NEW DELHI, Oct 28: India and Israel secretly planned to hit nuclear facility in Kahuta near Islamabad in 1983-84 but backed off when the CIA tipped off Pakistan’s then president Gen Ziaul Haq.

This was claimed in a report from London published in The Asian Age, citing details revealed by investigative journalists Adrian Levy and Catherine Scott-Clark in their book titled ‘Deception: Pakistan, the US and the Global Weapons Conspiracy’.

The authors highlighted India’s intelligence links with Israel at the time when the two countries did not have any diplomatic contact.

“In February 1983, with the strike plan at an advanced stage, Indian military officials had travelled secretly to Israel, which had a common interest in eliminating (Dr A.Q.) Khan, to buy electronic warfare equipment to neutralise Kahuta’s air defences,” the book said.

India put its plans on hold after Dr Raja Ramanna, the then director of the Bhabha Atomic Research Centre, was warned by the then Chairman of Pakistan Atomic Energy Commission Munir Ahmed Khan in Vienna in the autumn of 1983 that Islamabad would attack Trombay if its facilities in Kahuta were hit.
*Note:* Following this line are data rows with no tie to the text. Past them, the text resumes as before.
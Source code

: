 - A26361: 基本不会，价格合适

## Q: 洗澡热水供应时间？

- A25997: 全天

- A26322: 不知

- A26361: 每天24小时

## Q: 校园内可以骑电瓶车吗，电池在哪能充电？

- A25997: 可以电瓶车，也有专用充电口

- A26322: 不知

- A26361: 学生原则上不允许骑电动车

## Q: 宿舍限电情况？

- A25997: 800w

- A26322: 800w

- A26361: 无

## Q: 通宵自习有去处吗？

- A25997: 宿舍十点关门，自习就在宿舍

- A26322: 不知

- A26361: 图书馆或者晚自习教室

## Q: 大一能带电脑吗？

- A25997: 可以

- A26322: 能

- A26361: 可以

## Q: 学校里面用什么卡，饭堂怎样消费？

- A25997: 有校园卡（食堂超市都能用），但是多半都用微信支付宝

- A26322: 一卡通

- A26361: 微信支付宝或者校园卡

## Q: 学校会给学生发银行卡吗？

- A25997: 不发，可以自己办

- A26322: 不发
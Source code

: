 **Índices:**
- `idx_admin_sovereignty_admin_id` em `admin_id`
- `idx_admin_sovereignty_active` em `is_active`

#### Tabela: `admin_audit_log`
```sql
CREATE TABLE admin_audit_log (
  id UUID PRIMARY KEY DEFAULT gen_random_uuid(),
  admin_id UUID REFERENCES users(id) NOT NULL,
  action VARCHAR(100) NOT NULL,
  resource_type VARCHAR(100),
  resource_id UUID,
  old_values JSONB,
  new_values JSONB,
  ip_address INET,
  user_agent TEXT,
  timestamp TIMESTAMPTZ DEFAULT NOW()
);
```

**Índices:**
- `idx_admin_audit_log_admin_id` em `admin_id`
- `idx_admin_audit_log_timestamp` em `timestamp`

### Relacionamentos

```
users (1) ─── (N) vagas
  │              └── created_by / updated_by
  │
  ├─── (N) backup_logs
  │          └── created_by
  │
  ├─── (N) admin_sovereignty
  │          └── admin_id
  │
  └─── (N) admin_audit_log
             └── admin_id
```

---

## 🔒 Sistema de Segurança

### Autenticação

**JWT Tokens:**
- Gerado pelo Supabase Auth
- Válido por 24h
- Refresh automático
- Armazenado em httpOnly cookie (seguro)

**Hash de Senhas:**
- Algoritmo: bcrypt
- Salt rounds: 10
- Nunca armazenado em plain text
At this juncture, the book said, Israel suggested that they would carry out the raid on Kahuta, using India’s Jamnagar base in Gujarat to launch its jets and use another base in northern India for refuelling the aircraft. “In March 1984, Prime Minister Indira Gandhi signed off (on) the Israeli-led operation, bringing India, Pakistan and Israel to within a hair’s breadth of a nuclear conflagration.”

However, the authors said India and Israel backed down after the CIA tipped off Gen Zia and the US state department warned India that “the US will be responsive if India persists.”

The book further said Prime Minister Indira Gandhi had aborted the operation despite protests from military planners in New Delhi and Jerusalem.